Entonces, revolución permanente, como el otro de la revolución pasiva. Pero curiosamente ambas categorías son presentadas por Gramsci como hijas de las mismas premisas explicativas del materialismo histórico: 

En C13 §17: señala: 

"Niguna formación social desaparece antes de que se desarrollen todas las fuerzas productivas que caben dentro de ella, y jamás aparecen nuevas y más altas relaciones de producción antes de que las condiciones materiales para su existencia hayan madurado en el seno de la propia sociedad antigua. Por eso, la humanidad se propone siempre únicamente los objetivos que puede alcanzar, pues bien miradas las cosas, vemos siempre que estos objetivos sólo brotan cuando ya se dan o, por lo menos, se están gestando, las condiciones materiales para su realización." [Prólogo de la Contribución a la crítica de la Economia Política.]'" 

Y posteriormente, a propósito de los debates sobre qué conjunto de acontecimientos conformaban la revolución francesa dice: 

"En todos estos puntos de vista hay una parte de verdad. Realmente las contradicciones internas de la estructura social francesa que se desarrollan después de 1789 encuentran su resolución relativa sólo con la tercera república y Francia tiene 60 años de vida política equilibrada después de 80 años de trastornos en oleadas cada vez más largas: 89-94-99-1804-1815-1830-1848-1870. Es precisamente el estudio de estas 'oleadas' de diversa oscilación lo que permite reconstruir las relaciones entre estructura y superestructura por una parte y por la otra entre el desarrollo del movimiento orgánico y el del movimiento de coyuntura de la estructura. Se puede decir entre tanto que la mediación dialéctica entre los dos principios metodológicos enunciados al comienzo de esta nota se puede encontrar en la fórmula político-histórica de revolución permanente."

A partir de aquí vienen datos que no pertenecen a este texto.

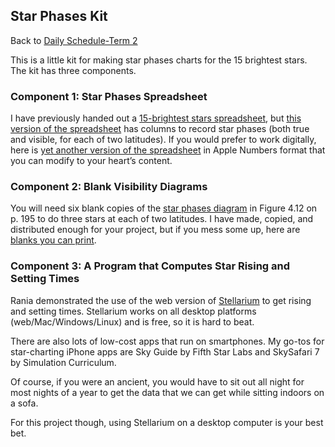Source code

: ## Star Phases Kit

Back to [Daily Schedule-Term 2](../../daily_schedule-term_2.html)

This is a little kit for making star phases charts for the 15 brightest stars. The kit has three components.

### Component 1: Star Phases Spreadsheet

I have previously handed out a [15-brightest stars spreadsheet](../../resources/15BrightestStars-September.pdf), but [this version of the spreadsheet](./StarPhases.pdf) has columns to record star phases (both true and visible, for each of two latitudes). If you would prefer to work digitally, here is [yet another version of the spreadsheet](./StarPhases.numbers) in Apple Numbers format that you can modify to your heart&rsquo;s content.

### Component 2: Blank Visibility Diagrams

You will need six blank copies of the [star phases diagram](./StarPhasesDiagram.png) in Figure 4.12 on p. 195 to do three stars at each of two latitudes. I have made, copied, and distributed enough for your project, but if you mess some up, here are [blanks you can print](./BlankStarPhasesDiagram.jpeg).

### Component 3: A Program that Computes Star Rising and Setting Times

Rania demonstrated the use of the web version of [Stellarium](https://stellarium.org) to get rising and setting times. Stellarium works on all desktop platforms (web/Mac/Windows/Linux) and is free, so it is hard to beat.

There are also lots of low-cost apps that run on smartphones. My go-tos for star-charting iPhone apps are Sky Guide by Fifth Star Labs and SkySafari 7 by Simulation Curriculum.

Of course, if you were an ancient, you would have to sit out all night for most nights of a year to get the data that we can get while sitting indoors on a sofa.

For this project though, using Stellarium on a desktop computer is your best bet.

En C15 § 17 se puede leer: 

"El concepto de revolución pasiva debe ser deducido rigurosamente de los dos principios fundamentales de ciencia política. 1 ] que ninguna formación social desaparece mientras las fuerzas productivas que se han desarrollado en ella encuentran todavía lugar para su ulterior movimiento progresivo; 2] que la sociedad no se impone tareas para cuya solución no se hayan incubado las condiciones necesarias, etcétera."

Entonces, de los principios del materialismo histórico, que Gramsci cita primero  y parafrasea después, del prólogo a la Contribución a la Crítica de la Ecomonía política, cuya mediación dialéctica se sintetiza en la fórmula revolución permanente, debe deducirse el concepto de revolución pasiva, no como programa, sino como "criterio de interpretación en ausencia de otros elementos activos dominantes" (C15 § 62).

En definitiva, en la historia de las revoluciones burguesas, la revolución permanente se opone a la revolución pasiva y en las categorías explicativas del materialismo histórico, los conceptos de revolución permanente y revolución pasiva se utilizan  para comprender las relaciones entre estructura y superestructura en la constitución de los Estados modernos, a partir de la comparación entre Francia e Italia. Explicación que por su parte alude a la dinámica de los acontecimientos, combinando cuestiones objetivas y subjetivas, cuya expresión se sintetiza en la existencia o ausencia de una fuerza "jacobina" capaz de hacerse con el mando e impulsar el proceso revolucionario más allá de los límites que buscan imponerle los sectores más moderados. 

Son pocos los marxistas del siglo XX que le dieron tanta importancia a la cuestión de la revolución permanente en la reflexión sobre el desarrollo de las revoluciones burguesas, las revoluciones de 1848 y el desarrollo del movimiento obrero moderno. 


Y si bien la respuesta que dan son distintas, Gramsci se ubica en un plano de reflexión cercano al de Trotsky, al intentar analizar las condiciones para la continuidad de la estrategia de revolución permanente que surge en la Revolución Francesa, es reformulada por Marx y sistematizada por Trotsky en el siglo XX. 



Trotsky, por su parte, en la primera formulación de la revolución permanente en su trabajo Resultados y Perspectivas, plantea las conclusiones posibles de la comparación de las experiencias de 1789, 1848 y 1905 y de ellas desprende la centralidad de la clase obrera como sujeto de la revolución, a partir de la reconstrucción de los pasos que aquella va dando en su experiencia de lucha, en la que progresivamente se va separando del “pueblo” dentro del cual anteriormente estaba diluida bajo dirección burguesa. 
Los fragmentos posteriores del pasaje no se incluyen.